# DATA FOR THIS TASK
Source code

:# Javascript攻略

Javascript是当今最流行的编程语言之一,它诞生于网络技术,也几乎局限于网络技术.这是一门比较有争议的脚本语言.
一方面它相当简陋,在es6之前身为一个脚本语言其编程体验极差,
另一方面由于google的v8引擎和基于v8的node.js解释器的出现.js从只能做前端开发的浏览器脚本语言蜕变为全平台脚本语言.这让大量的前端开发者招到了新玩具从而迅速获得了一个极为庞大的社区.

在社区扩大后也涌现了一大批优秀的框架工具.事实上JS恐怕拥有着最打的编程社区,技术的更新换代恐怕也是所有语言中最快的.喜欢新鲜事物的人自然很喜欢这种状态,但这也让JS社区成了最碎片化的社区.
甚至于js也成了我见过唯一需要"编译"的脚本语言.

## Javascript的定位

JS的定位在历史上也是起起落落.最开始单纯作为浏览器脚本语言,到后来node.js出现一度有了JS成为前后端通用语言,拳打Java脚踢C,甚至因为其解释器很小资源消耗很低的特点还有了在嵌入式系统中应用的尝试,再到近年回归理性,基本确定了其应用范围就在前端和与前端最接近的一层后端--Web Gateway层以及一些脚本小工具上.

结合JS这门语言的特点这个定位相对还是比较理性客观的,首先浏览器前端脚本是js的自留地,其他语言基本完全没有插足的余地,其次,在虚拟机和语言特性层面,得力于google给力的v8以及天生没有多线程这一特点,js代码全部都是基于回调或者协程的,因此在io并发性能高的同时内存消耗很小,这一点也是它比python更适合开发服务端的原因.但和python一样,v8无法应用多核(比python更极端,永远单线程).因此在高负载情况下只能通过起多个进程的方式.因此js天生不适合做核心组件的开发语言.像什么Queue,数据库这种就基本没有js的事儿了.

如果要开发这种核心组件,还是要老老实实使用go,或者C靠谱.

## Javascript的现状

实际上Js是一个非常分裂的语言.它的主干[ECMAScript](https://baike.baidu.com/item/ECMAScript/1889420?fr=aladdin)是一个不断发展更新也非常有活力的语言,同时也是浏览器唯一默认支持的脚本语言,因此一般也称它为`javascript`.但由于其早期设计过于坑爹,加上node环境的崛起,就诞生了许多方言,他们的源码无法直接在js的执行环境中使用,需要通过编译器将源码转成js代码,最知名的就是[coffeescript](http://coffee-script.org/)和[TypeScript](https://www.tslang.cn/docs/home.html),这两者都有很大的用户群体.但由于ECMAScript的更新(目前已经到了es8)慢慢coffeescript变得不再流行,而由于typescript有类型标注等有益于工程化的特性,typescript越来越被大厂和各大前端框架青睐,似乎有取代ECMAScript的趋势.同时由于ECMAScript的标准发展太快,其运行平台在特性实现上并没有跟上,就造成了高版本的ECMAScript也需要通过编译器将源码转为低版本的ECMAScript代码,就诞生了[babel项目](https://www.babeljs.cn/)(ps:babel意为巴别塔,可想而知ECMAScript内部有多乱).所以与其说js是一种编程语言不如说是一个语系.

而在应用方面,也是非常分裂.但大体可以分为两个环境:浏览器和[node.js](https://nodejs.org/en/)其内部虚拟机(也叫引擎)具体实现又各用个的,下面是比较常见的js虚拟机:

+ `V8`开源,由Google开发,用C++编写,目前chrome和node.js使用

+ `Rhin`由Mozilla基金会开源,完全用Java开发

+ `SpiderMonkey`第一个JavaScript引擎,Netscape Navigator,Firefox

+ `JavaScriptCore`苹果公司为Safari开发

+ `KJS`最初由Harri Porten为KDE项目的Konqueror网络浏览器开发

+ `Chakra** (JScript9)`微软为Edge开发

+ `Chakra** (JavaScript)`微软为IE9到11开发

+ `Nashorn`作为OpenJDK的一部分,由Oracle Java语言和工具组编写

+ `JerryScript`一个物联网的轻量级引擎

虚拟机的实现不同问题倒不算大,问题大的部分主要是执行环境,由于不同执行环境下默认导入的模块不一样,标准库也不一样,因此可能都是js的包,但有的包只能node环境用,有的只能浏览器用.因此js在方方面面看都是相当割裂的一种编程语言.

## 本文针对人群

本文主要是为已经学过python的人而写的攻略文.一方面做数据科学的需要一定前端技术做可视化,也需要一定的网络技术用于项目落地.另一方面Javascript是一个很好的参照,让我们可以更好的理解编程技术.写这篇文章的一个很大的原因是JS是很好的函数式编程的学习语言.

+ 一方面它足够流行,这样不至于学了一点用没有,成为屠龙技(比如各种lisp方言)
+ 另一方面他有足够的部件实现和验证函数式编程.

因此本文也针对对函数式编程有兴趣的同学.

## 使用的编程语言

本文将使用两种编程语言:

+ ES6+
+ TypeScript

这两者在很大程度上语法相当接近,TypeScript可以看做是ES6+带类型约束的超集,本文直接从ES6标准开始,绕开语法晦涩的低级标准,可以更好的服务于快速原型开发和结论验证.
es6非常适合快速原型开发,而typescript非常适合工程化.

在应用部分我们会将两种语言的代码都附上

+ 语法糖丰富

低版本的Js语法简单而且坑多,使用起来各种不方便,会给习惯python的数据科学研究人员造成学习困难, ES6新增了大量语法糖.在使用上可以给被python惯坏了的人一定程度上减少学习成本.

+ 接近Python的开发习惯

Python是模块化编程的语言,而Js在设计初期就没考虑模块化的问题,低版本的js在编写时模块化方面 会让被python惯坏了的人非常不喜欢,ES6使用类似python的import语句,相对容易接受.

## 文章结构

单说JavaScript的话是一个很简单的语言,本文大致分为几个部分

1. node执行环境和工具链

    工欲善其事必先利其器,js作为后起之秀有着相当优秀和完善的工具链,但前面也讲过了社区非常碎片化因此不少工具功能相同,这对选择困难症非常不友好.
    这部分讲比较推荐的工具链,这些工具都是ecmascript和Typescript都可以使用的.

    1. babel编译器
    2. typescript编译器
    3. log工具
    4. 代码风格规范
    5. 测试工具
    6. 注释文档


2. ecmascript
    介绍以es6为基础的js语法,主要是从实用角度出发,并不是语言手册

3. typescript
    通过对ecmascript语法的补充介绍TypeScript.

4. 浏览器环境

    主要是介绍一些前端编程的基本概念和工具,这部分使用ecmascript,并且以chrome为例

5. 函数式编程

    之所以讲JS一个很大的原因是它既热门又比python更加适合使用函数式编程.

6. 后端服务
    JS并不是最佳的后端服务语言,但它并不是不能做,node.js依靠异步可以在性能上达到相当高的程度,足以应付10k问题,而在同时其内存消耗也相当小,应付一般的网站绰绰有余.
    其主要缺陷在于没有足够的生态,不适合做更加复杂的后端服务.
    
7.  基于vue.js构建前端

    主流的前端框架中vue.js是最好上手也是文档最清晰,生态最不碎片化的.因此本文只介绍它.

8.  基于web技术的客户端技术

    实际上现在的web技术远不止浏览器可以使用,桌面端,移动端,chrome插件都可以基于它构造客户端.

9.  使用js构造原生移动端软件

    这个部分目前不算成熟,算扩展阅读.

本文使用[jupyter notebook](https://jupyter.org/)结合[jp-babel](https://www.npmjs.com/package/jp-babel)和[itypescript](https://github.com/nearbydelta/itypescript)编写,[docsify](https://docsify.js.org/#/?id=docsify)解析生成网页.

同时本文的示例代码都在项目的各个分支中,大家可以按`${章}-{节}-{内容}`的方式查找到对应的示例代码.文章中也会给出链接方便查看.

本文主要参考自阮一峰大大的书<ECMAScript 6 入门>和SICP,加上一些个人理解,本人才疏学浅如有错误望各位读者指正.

# WORK TO COMPLETE
Every entry must come back exactly as written above.

# REPLY TO THE TASK
Source code

:# Javascript攻略

Javascript是当今最流行的编程语言之一,它诞生于网络技术,也几乎局限于网络技术.这是一门比较有争议的脚本语言.
一方面它相当简陋,在es6之前身为一个脚本语言其编程体验极差,
另一方面由于google的v8引擎和基于v8的node.js解释器的出现.js从只能做前端开发的浏览器脚本语言蜕变为全平台脚本语言.这让大量的前端开发者招到了新玩具从而迅速获得了一个极为庞大的社区.

在社区扩大后也涌现了一大批优秀的框架工具.事实上JS恐怕拥有着最打的编程社区,技术的更新换代恐怕也是所有语言中最快的.喜欢新鲜事物的人自然很喜欢这种状态,但这也让JS社区成了最碎片化的社区.
甚至于js也成了我见过唯一需要"编译"的脚本语言.

## Javascript的定位

JS的定位在历史上也是起起落落.最开始单纯作为浏览器脚本语言,到后来node.js出现一度有了JS成为前后端通用语言,拳打Java脚踢C,甚至因为其解释器很小资源消耗很低的特点还有了在嵌入式系统中应用的尝试,再到近年回归理性,基本确定了其应用范围就在前端和与前端最接近的一层后端--Web Gateway层以及一些脚本小工具上.

结合JS这门语言的特点这个定位相对还是比较理性客观的,首先浏览器前端脚本是js的自留地,其他语言基本完全没有插足的余地,其次,在虚拟机和语言特性层面,得力于google给力的v8以及天生没有多线程这一特点,js代码全部都是基于回调或者协程的,因此在io并发性能高的同时内存消耗很小,这一点也是它比python更适合开发服务端的原因.但和python一样,v8无法应用多核(比python更极端,永远单线程).因此在高负载情况下只能通过起多个进程的方式.因此js天生不适合做核心组件的开发语言.像什么Queue,数据库这种就基本没有js的事儿了.

如果要开发这种核心组件,还是要老老实实使用go,或者C靠谱.

## Javascript的现状

实际上Js是一个非常分裂的语言.它的主干[ECMAScript](https://baike.baidu.com/item/ECMAScript/1889420?fr=aladdin)是一个不断发展更新也非常有活力的语言,同时也是浏览器唯一默认支持的脚本语言,因此一般也称它为`javascript`.但由于其早期设计过于坑爹,加上node环境的崛起,就诞生了许多方言,他们的源码无法直接在js的执行环境中使用,需要通过编译器将源码转成js代码,最知名的就是[coffeescript](http://coffee-script.org/)和[TypeScript](https://www.tslang.cn/docs/home.html),这两者都有很大的用户群体.但由于ECMAScript的更新(目前已经到了es8)慢慢coffeescript变得不再流行,而由于typescript有类型标注等有益于工程化的特性,typescript越来越被大厂和各大前端框架青睐,似乎有取代ECMAScript的趋势.同时由于ECMAScript的标准发展太快,其运行平台在特性实现上并没有跟上,就造成了高版本的ECMAScript也需要通过编译器将源码转为低版本的ECMAScript代码,就诞生了[babel项目](https://www.babeljs.cn/)(ps:babel意为巴别塔,可想而知ECMAScript内部有多乱).所以与其说js是一种编程语言不如说是一个语系.

而在应用方面,也是非常分裂.但大体可以分为两个环境:浏览器和[node.js](https://nodejs.org/en/)其内部虚拟机(也叫引擎)具体实现又各用个的,下面是比较常见的js虚拟机:

+ `V8`开源,由Google开发,用C++编写,目前chrome和node.js使用

+ `Rhin`由Mozilla基金会开源,完全用Java开发

+ `SpiderMonkey`第一个JavaScript引擎,Netscape Navigator,Firefox

+ `JavaScriptCore`苹果公司为Safari开发

+ `KJS`最初由Harri Porten为KDE项目的Konqueror网络浏览器开发

+ `Chakra** (JScript9)`微软为Edge开发

+ `Chakra** (JavaScript)`微软为IE9到11开发

+ `Nashorn`作为OpenJDK的一部分,由Oracle Java语言和工具组编写

+ `JerryScript`一个物联网的轻量级引擎

虚拟机的实现不同问题倒不算大,问题大的部分主要是执行环境,由于不同执行环境下默认导入的模块不一样,标准库也不一样,因此可能都是js的包,但有的包只能node环境用,有的只能浏览器用.因此js在方方面面看都是相当割裂的一种编程语言.

## 本文针对人群

本文主要是为已经学过python的人而写的攻略文.一方面做数据科学的需要一定前端技术做可视化,也需要一定的网络技术用于项目落地.另一方面Javascript是一个很好的参照,让我们可以更好的理解编程技术.写这篇文章的一个很大的原因是JS是很好的函数式编程的学习语言.

+ 一方面它足够流行,这样不至于学了一点用没有,成为屠龙技(比如各种lisp方言)
+ 另一方面他有足够的部件实现和验证函数式编程.

因此本文也针对对函数式编程有兴趣的同学.

## 使用的编程语言

本文将使用两种编程语言:

+ ES6+
+ TypeScript

这两者在很大程度上语法相当接近,TypeScript可以看做是ES6+带类型约束的超集,本文直接从ES6标准开始,绕开语法晦涩的低级标准,可以更好的服务于快速原型开发和结论验证.
es6非常适合快速原型开发,而typescript非常适合工程化.

在应用部分我们会将两种语言的代码都附上

+ 语法糖丰富

低版本的Js语法简单而且坑多,使用起来各种不方便,会给习惯python的数据科学研究人员造成学习困难, ES6新增了大量语法糖.在使用上可以给被python惯坏了的人一定程度上减少学习成本.

+ 接近Python的开发习惯

Python是模块化编程的语言,而Js在设计初期就没考虑模块化的问题,低版本的js在编写时模块化方面 会让被python惯坏了的人非常不喜欢,ES6使用类似python的import语句,相对容易接受.

## 文章结构

单说JavaScript的话是一个很简单的语言,本文大致分为几个部分

1. node执行环境和工具链

    工欲善其事必先利其器,js作为后起之秀有着相当优秀和完善的工具链,但前面也讲过了社区非常碎片化因此不少工具功能相同,这对选择困难症非常不友好.
    这部分讲比较推荐的工具链,这些工具都是ecmascript和Typescript都可以使用的.

    1. babel编译器
    2. typescript编译器
    3. log工具
    4. 代码风格规范
    5. 测试工具
    6. 注释文档


2. ecmascript
    介绍以es6为基础的js语法,主要是从实用角度出发,并不是语言手册

3. typescript
    通过对ecmascript语法的补充介绍TypeScript.

4. 浏览器环境

    主要是介绍一些前端编程的基本概念和工具,这部分使用ecmascript,并且以chrome为例

5. 函数式编程

    之所以讲JS一个很大的原因是它既热门又比python更加适合使用函数式编程.

6. 后端服务
    JS并不是最佳的后端服务语言,但它并不是不能做,node.js依靠异步可以在性能上达到相当高的程度,足以应付10k问题,而在同时其内存消耗也相当小,应付一般的网站绰绰有余.
    其主要缺陷在于没有足够的生态,不适合做更加复杂的后端服务.
    
7.  基于vue.js构建前端

    主流的前端框架中vue.js是最好上手也是文档最清晰,生态最不碎片化的.因此本文只介绍它.

8.  基于web技术的客户端技术

    实际上现在的web技术远不止浏览器可以使用,桌面端,移动端,chrome插件都可以基于它构造客户端.

9.  使用js构造原生移动端软件

    这个部分目前不算成熟,算扩展阅读.

本文使用[jupyter notebook](https://jupyter.org/)结合[jp-babel](https://www.npmjs.com/package/jp-babel)和[itypescript](https://github.com/nearbydelta/itypescript)编写,[docsify](https://docsify.js.org/#/?id=docsify)解析生成网页.

同时本文的示例代码都在项目的各个分支中,大家可以按`${章}-{节}-{内容}`的方式查找到对应的示例代码.文章中也会给出链接方便查看.

本文主要参考自阮一峰大大的书<ECMAScript 6 入门>和SICP,加上一些个人理解,本人才疏学浅如有错误望各位读者指正.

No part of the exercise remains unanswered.